__To do__
Show every line in the records below that contains the word "Punjab".

__Rendered images with source text__
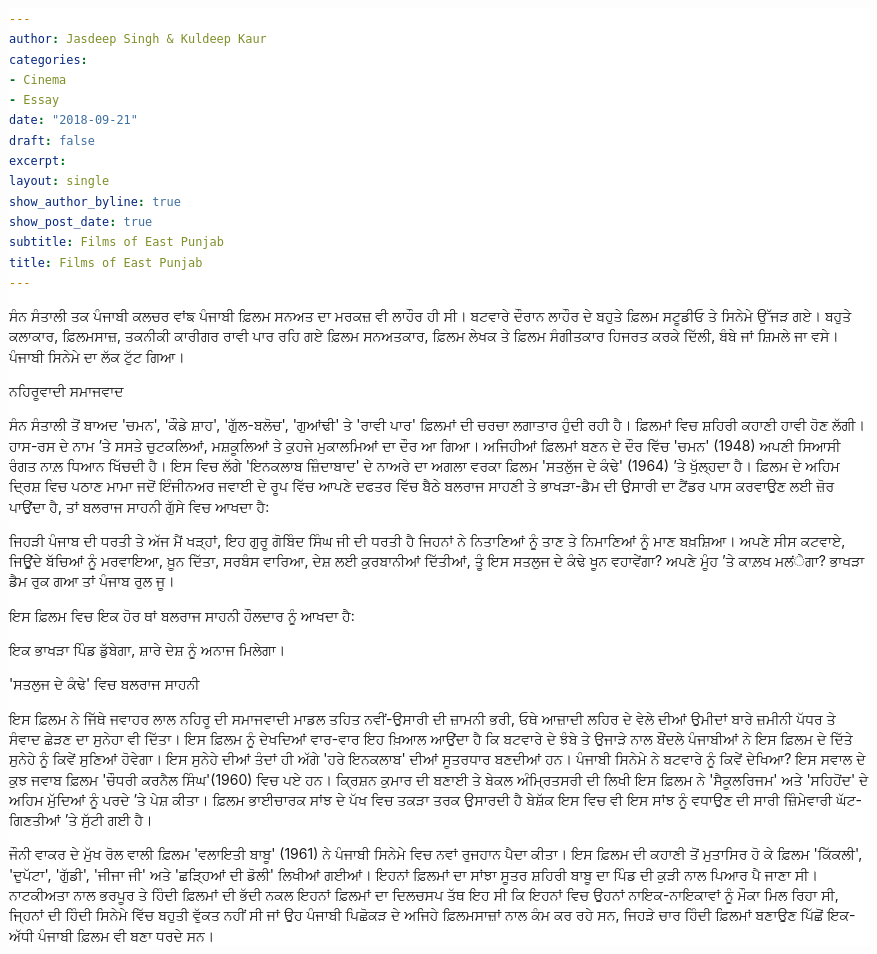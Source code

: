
 ```yaml
---
author: Jasdeep Singh & Kuldeep Kaur
categories:
- Cinema
- Essay
date: "2018-09-21"
draft: false
excerpt:
layout: single
show_author_byline: true
show_post_date: true
subtitle: Films of East Punjab
title: Films of East Punjab
---
```



 ਸੰਨ ਸੰਤਾਲੀ ਤਕ ਪੰਜਾਬੀ ਕਲਚਰ ਵਾਂਙ ਪੰਜਾਬੀ ਫ਼ਿਲਮ ਸਨਅਤ ਦਾ ਮਰਕਜ਼ ਵੀ ਲਾਹੌਰ ਹੀ ਸੀ। ਬਟਵਾਰੇ ਦੌਰਾਨ ਲਾਹੌਰ ਦੇ ਬਹੁਤੇ ਫ਼ਿਲਮ ਸਟੂਡੀਓ ਤੇ ਸਿਨੇਮੇ ਉੱਜੜ ਗਏ। ਬਹੁਤੇ ਕਲਾਕਾਰ, ਫ਼ਿਲਮਸਾਜ਼, ਤਕਨੀਕੀ ਕਾਰੀਗਰ ਰਾਵੀ ਪਾਰ ਰਹਿ ਗਏ ਫ਼ਿਲਮ ਸਨਅਤਕਾਰ, ਫ਼ਿਲਮ ਲੇਖਕ ਤੇ ਫ਼ਿਲਮ ਸੰਗੀਤਕਾਰ ਹਿਜਰਤ ਕਰਕੇ ਦਿੱਲੀ, ਬੰਬੇ ਜਾਂ ਸ਼ਿਮਲੇ ਜਾ ਵਸੇ। ਪੰਜਾਬੀ ਸਿਨੇਮੇ ਦਾ ਲੱਕ ਟੁੱਟ ਗਿਆ।

ਨਹਿਰੂਵਾਦੀ ਸਮਾਜਵਾਦ

 ਸੰਨ ਸੰਤਾਲੀ ਤੋਂ ਬਾਅਦ 'ਚਮਨ', 'ਕੌਡੇ ਸ਼ਾਹ', 'ਗੁੱਲ-ਬਲੋਚ', 'ਗੁਆਂਢੀ' ਤੇ 'ਰਾਵੀ ਪਾਰ' ਫ਼ਿਲਮਾਂ ਦੀ ਚਰਚਾ ਲਗਾਤਾਰ ਹੁੰਦੀ ਰਹੀ ਹੈ। ਫ਼ਿਲਮਾਂ ਵਿਚ ਸ਼ਹਿਰੀ ਕਹਾਣੀ ਹਾਵੀ ਹੋਣ ਲੱਗੀ। ਹਾਸ-ਰਸ ਦੇ ਨਾਮ ’ਤੇ ਸਸਤੇ ਚੁਟਕਲਿਆਂ, ਮਸ਼ਕੂਲਿਆਂ ਤੇ ਕੁਹਜੇ ਮੁਕਾਲਮਿਆਂ ਦਾ ਦੌਰ ਆ ਗਿਆ। ਅਜਿਹੀਆਂ ਫ਼ਿਲਮਾਂ ਬਣਨ ਦੇ ਦੌਰ ਵਿੱਚ 'ਚਮਨ' (1948) ਅਪਣੀ ਸਿਆਸੀ ਰੰਗਤ ਨਾਲ਼ ਧਿਆਨ ਖਿੱਚਦੀ ਹੈ। ਇਸ ਵਿਚ ਲੱਗੇ 'ਇਨਕਲਾਬ ਜ਼ਿੰਦਾਬਾਦ' ਦੇ ਨਾਅਰੇ ਦਾ ਅਗਲਾ ਵਰਕਾ ਫ਼ਿਲਮ 'ਸਤਲੁੱਜ ਦੇ ਕੰਢੇ' (1964) ’ਤੇ ਖੁੱਲ੍ਹਦਾ ਹੈ। ਫ਼ਿਲਮ ਦੇ ਅਹਿਮ ਦ੍ਰਿਸ਼ ਵਿਚ ਪਠਾਣ ਮਾਮਾ ਜਦੋਂ ਇੰਜੀਨਅਰ ਜਵਾਈ ਦੇ ਰੂਪ ਵਿੱਚ ਆਪਣੇ ਦਫਤਰ ਵਿੱਚ ਬੈਠੇ ਬਲਰਾਜ ਸਾਹਣੀ ਤੇ ਭਾਖੜਾ-ਡੈਮ ਦੀ ਉਸਾਰੀ ਦਾ ਟੈਂਡਰ ਪਾਸ ਕਰਵਾਉਣ ਲਈ ਜ਼ੋਰ ਪਾਉਂਦਾ ਹੈ, ਤਾਂ ਬਲਰਾਜ ਸਾਹਨੀ ਗੁੱਸੇ ਵਿਚ ਆਖਦਾ ਹੈ:

ਜਿਹੜੀ ਪੰਜਾਬ ਦੀ ਧਰਤੀ ਤੇ ਅੱਜ ਮੈਂ ਖੜ੍ਹਾਂ, ਇਹ ਗੁਰੂ ਗੋਬਿੰਦ ਸਿੰਘ ਜੀ ਦੀ ਧਰਤੀ ਹੈ ਜਿਹਨਾਂ ਨੇ ਨਿਤਾਣਿਆਂ ਨੂੰ ਤਾਣ ਤੇ ਨਿਮਾਣਿਆਂ ਨੂੰ ਮਾਣ ਬਖ਼ਸ਼ਿਆ। ਅਪਣੇ ਸੀਸ ਕਟਵਾਏ, ਜਿਊਂਦੇ ਬੱਚਿਆਂ ਨੂੰ ਮਰਵਾਇਆ, ਖ਼ੂਨ ਦਿੱਤਾ, ਸਰਬੰਸ ਵਾਰਿਆ, ਦੇਸ਼ ਲਈ ਕੁਰਬਾਨੀਆਂ ਦਿੱਤੀਆਂ, ਤੂੰ ਇਸ ਸਤਲੁਜ ਦੇ ਕੰਢੇ ਖੂਨ ਵਹਾਵੇਂਗਾ? ਅਪਣੇ ਮੂੰਹ ’ਤੇ ਕਾਲ਼ਖ ਮਲਂੇਗਾ? ਭਾਖੜਾ ਡੈਮ ਰੁਕ ਗਆ ਤਾਂ ਪੰਜਾਬ ਰੁਲ ਜੂ।

ਇਸ ਫ਼ਿਲਮ ਵਿਚ ਇਕ ਹੋਰ ਥਾਂ ਬਲਰਾਜ ਸਾਹਨੀ ਹੌਲਦਾਰ ਨੂੰ ਆਖਦਾ ਹੈ:


ਇਕ ਭਾਖੜਾ ਪਿੰਡ ਡੁੱਬੇਗਾ,
ਸ਼ਾਰੇ ਦੇਸ਼ ਨੂੰ ਅਨਾਜ ਮਿਲੇਗਾ।



'ਸਤਲੁਜ ਦੇ ਕੰਢੇ' ਵਿਚ ਬਲਰਾਜ ਸਾਹਨੀ

 ਇਸ ਫ਼ਿਲਮ ਨੇ ਜਿੱਥੇ ਜਵਾਹਰ ਲਾਲ ਨਹਿਰੂ ਦੀ ਸਮਾਜਵਾਦੀ ਮਾਡਲ ਤਹਿਤ ਨਵੀਂ-ਉਸਾਰੀ ਦੀ ਜ਼ਾਮਨੀ ਭਰੀ, ਓਥੇ ਆਜ਼ਾਦੀ ਲਹਿਰ ਦੇ ਵੇਲੇ ਦੀਆਂ ਉਮੀਦਾਂ ਬਾਰੇ ਜ਼ਮੀਨੀ ਪੱਧਰ ਤੇ ਸੰਵਾਦ ਛੇੜਣ ਦਾ ਸੁਨੇਹਾ ਵੀ ਦਿੱਤਾ। ਇਸ ਫ਼ਿਲਮ ਨੂੰ ਦੇਖਦਿਆਂ ਵਾਰ-ਵਾਰ ਇਹ ਖ਼ਿਆਲ ਆਉਂਦਾ ਹੈ ਕਿ ਬਟਵਾਰੇ ਦੇ ਝੰਬੇ ਤੇ ਉਜਾੜੇ ਨਾਲ ਬੌਂਦਲੇ ਪੰਜਾਬੀਆਂ ਨੇ ਇਸ ਫ਼ਿਲਮ ਦੇ ਦਿੱਤੇ ਸੁਨੇਹੇ ਨੂੰ ਕਿਵੇਂ ਸੁਣਿਆਂ ਹੋਵੇਗਾ। ਇਸ ਸੁਨੇਹੇ ਦੀਆਂ ਤੰਦਾਂ ਹੀ ਅੱਗੇ 'ਹਰੇ ਇਨਕਲਾਬ' ਦੀਆਂ ਸੂਤਰਧਾਰ ਬਣਦੀਆਂ ਹਨ। ਪੰਜਾਬੀ ਸਿਨੇਮੇ ਨੇ ਬਟਵਾਰੇ ਨੂੰ ਕਿਵੇਂ ਦੇਖਿਆ? ਇਸ ਸਵਾਲ ਦੇ ਕੁਝ ਜਵਾਬ ਫ਼ਿਲਮ 'ਚੌਧਰੀ ਕਰਨੈਲ ਸਿੰਘ'(1960) ਵਿਚ ਪਏ ਹਨ। ਕ੍ਰਿਸ਼ਨ ਕੁਮਾਰ ਦੀ ਬਣਾਈ ਤੇ ਬੇਕਲ ਅੰਮ੍ਰਿਤਸਰੀ ਦੀ ਲਿਖੀ ਇਸ ਫ਼ਿਲਮ ਨੇ 'ਸੈਕੂਲਰਿਜਮ' ਅਤੇ 'ਸਹਿਹੋਂਦ' ਦੇ ਅਹਿਮ ਮੁੱਦਿਆਂ ਨੂੰ ਪਰਦੇ ’ਤੇ ਪੇਸ਼ ਕੀਤਾ। ਫ਼ਿਲਮ ਭਾਈਚਾਰਕ ਸਾਂਝ ਦੇ ਪੱਖ ਵਿਚ ਤਕੜਾ ਤਰਕ ਉਸਾਰਦੀ ਹੈ ਬੇਸ਼ੱਕ ਇਸ ਵਿਚ ਵੀ ਇਸ ਸਾਂਝ ਨੂੰ ਵਧਾਉਣ ਦੀ ਸਾਰੀ ਜ਼ਿੰਮੇਵਾਰੀ ਘੱਟ-ਗਿਣਤੀਆਂ ’ਤੇ ਸੁੱਟੀ ਗਈ ਹੈ।

 ਜੌਨੀ ਵਾਕਰ ਦੇ ਮੁੱਖ ਰੋਲ ਵਾਲੀ ਫ਼ਿਲਮ 'ਵਲਾਇਤੀ ਬਾਬੂ' (1961) ਨੇ ਪੰਜਾਬੀ ਸਿਨੇਮੇ ਵਿਚ ਨਵਾਂ ਰੁਜਹਾਨ ਪੈਦਾ ਕੀਤਾ। ਇਸ ਫ਼ਿਲਮ ਦੀ ਕਹਾਣੀ ਤੋਂ ਮੁਤਾਸਿਰ ਹੋ ਕੇ ਫ਼ਿਲਮ 'ਕਿੱਕਲੀ', 'ਦੁਪੱਟਾ', 'ਗੁੱਡੀ', 'ਜੀਜਾ ਜੀ' ਅਤੇ 'ਛੜ੍ਹਿਆਂ ਦੀ ਡੋਲੀ' ਲਿਖੀਆਂ ਗਈਆਂ। ਇਹਨਾਂ ਫ਼ਿਲਮਾਂ ਦਾ ਸਾਂਝਾ ਸੂਤਰ ਸ਼ਹਿਰੀ ਬਾਬੂ ਦਾ ਪਿੰਡ ਦੀ ਕੁੜੀ ਨਾਲ ਪਿਆਰ ਪੈ ਜਾਣਾ ਸੀ। ਨਾਟਕੀਅਤਾ ਨਾਲ ਭਰਪੂਰ ਤੇ ਹਿੰਦੀ ਫ਼ਿਲਮਾਂ ਦੀ ਭੱਦੀ ਨਕਲ ਇਹਨਾਂ ਫ਼ਿਲਮਾਂ ਦਾ ਦਿਲਚਸਪ ਤੱਥ ਇਹ ਸੀ ਕਿ ਇਹਨਾਂ ਵਿਚ ਉਹਨਾਂ ਨਾਇਕ-ਨਾਇਕਾਵਾਂ ਨੂੰ ਮੌਕਾ ਮਿਲ ਰਿਹਾ ਸੀ, ਜ੍ਹਿਨਾਂ ਦੀ ਹਿੰਦੀ ਸਿਨੇਮੇ ਵਿੱਚ ਬਹੁਤੀ ਵੁੱਕਤ ਨਹੀਂ ਸੀ ਜਾਂ ਉਹ ਪੰਜਾਬੀ ਪਿਛੋਕੜ ਦੇ ਅਜਿਹੇ ਫ਼ਿਲਮਸਾਜ਼ਾਂ ਨਾਲ ਕੰਮ ਕਰ ਰਹੇ ਸਨ, ਜਿਹੜੇ ਚਾਰ ਹਿੰਦੀ ਫ਼ਿਲਮਾਂ ਬਣਾਉਣ ਪਿੱਛੋਂ ਇਕ-ਅੱਧੀ ਪੰਜਾਬੀ ਫ਼ਿਲਮ ਵੀ ਬਣਾ ਧਰਦੇ ਸਨ।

__Expected answer__
subtitle: Films of East Punjab
title: Films of East Punjab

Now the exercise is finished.